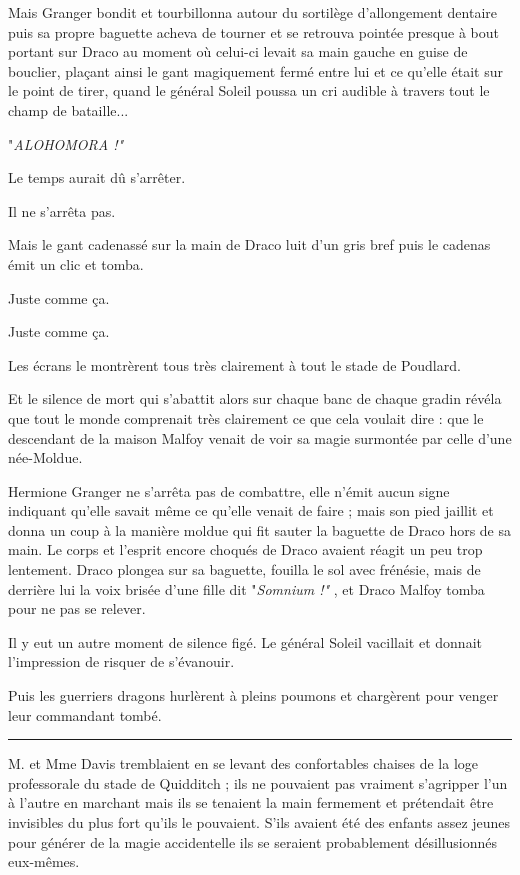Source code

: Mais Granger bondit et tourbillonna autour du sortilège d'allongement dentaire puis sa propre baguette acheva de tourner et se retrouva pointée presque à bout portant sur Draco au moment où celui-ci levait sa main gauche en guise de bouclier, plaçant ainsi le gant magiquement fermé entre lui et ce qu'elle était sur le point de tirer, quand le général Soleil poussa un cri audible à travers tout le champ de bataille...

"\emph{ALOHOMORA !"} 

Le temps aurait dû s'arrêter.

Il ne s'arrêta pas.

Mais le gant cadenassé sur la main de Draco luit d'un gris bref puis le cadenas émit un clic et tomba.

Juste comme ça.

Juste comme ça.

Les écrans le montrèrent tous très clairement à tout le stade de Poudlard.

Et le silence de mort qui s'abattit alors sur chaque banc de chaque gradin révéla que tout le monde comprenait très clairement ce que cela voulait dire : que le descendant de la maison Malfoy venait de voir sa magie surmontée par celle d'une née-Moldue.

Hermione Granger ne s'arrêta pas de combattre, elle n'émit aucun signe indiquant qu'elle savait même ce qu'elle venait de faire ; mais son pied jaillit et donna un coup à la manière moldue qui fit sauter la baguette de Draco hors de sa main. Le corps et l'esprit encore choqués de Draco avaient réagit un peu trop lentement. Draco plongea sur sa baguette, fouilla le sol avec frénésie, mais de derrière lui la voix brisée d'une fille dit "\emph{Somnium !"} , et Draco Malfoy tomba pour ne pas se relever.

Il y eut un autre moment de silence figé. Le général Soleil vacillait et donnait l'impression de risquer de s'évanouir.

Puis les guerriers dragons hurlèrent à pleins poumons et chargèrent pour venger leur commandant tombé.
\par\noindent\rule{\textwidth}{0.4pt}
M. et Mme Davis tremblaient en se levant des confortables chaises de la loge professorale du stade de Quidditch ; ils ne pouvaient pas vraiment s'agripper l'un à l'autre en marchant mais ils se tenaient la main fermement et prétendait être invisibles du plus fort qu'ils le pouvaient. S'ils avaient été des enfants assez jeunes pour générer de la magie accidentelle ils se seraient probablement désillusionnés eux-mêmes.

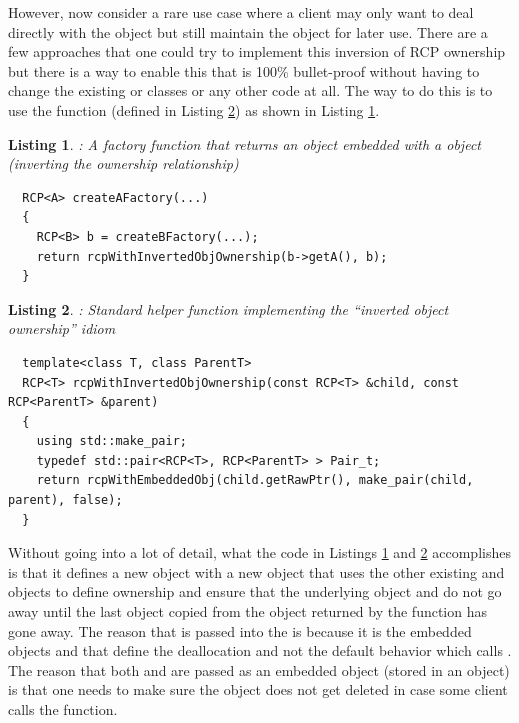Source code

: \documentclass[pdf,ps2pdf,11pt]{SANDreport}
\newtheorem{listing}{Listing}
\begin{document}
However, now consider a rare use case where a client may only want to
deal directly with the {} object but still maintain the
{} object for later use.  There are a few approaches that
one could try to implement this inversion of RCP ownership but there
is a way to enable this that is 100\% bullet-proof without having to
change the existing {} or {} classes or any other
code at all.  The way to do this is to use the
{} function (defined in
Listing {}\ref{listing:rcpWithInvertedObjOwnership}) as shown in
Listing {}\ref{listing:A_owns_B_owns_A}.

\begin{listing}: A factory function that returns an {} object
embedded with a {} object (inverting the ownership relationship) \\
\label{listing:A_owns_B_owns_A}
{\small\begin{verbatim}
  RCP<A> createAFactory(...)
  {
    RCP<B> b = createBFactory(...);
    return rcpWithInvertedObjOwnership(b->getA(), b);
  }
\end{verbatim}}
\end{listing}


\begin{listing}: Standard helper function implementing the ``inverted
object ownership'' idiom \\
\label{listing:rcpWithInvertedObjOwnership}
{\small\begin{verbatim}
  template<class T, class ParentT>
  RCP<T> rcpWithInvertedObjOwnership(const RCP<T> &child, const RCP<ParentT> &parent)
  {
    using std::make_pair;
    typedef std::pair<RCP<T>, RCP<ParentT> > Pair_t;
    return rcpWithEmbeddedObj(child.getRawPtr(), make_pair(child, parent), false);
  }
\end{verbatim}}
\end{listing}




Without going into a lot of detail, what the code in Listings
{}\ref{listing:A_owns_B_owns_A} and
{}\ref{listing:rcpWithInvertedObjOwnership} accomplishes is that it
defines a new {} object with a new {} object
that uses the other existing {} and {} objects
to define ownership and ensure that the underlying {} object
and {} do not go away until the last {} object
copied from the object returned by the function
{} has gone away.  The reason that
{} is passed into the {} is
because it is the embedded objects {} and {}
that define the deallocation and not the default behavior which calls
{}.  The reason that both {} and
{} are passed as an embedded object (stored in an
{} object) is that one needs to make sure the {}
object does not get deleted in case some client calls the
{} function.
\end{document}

• • •

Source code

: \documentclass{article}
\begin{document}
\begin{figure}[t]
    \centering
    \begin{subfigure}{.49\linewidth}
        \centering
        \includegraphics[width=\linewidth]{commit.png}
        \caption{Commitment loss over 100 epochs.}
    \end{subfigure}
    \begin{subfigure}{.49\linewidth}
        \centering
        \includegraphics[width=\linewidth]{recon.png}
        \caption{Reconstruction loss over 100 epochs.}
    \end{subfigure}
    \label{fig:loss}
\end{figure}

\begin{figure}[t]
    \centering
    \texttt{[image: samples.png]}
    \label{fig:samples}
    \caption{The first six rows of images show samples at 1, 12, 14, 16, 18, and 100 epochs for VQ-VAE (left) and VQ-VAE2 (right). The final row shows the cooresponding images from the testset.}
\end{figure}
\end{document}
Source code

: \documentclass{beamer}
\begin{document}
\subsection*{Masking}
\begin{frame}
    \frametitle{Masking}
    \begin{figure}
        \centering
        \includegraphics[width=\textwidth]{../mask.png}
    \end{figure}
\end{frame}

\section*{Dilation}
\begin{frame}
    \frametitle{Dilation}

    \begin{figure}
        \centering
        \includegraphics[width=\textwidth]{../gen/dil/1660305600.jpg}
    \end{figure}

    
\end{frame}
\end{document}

• • •

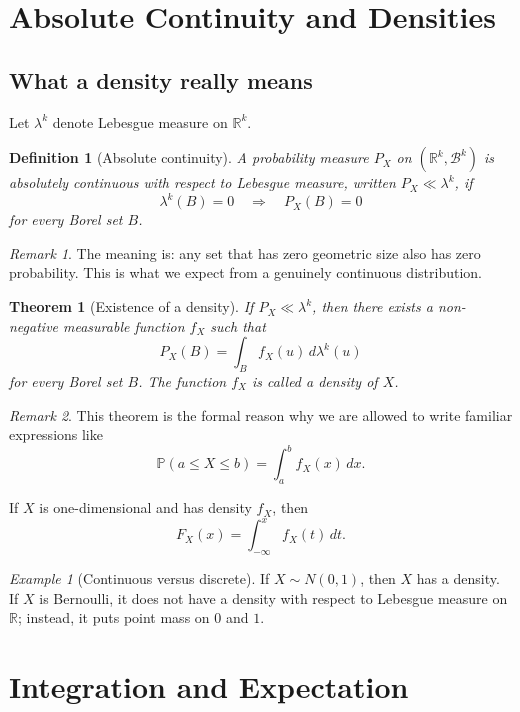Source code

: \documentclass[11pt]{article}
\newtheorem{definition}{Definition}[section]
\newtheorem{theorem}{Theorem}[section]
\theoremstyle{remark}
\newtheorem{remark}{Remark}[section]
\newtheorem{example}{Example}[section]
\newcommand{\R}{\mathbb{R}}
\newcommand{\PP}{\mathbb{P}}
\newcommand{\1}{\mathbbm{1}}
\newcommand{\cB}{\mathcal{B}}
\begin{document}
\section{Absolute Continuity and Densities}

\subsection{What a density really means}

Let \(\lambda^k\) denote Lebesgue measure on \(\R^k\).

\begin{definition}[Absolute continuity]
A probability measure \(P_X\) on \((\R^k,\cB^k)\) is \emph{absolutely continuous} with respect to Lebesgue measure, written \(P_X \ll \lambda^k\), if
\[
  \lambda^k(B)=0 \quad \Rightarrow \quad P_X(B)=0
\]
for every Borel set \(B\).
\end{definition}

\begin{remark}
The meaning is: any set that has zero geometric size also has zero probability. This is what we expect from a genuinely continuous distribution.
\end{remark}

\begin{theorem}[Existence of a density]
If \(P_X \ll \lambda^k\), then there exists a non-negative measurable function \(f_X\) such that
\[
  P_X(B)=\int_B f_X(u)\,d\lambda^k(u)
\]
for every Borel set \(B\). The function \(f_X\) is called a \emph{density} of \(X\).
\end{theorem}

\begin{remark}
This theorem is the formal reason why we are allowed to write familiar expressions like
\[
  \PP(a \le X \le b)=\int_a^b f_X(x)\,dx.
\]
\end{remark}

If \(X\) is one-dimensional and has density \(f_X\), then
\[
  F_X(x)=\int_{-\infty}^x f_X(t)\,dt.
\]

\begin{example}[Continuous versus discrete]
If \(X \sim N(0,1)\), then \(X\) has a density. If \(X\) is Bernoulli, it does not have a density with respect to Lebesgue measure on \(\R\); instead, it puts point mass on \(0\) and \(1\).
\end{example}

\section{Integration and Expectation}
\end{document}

• • •

▶ TASK PROMPT
Filter the entries down to the lines that hold "example". Copy those lines.

▶ RESULT FOR THIS TASK
\newtheorem{example}{Example}[section]
\begin{example}[Continuous versus discrete]
\end{example}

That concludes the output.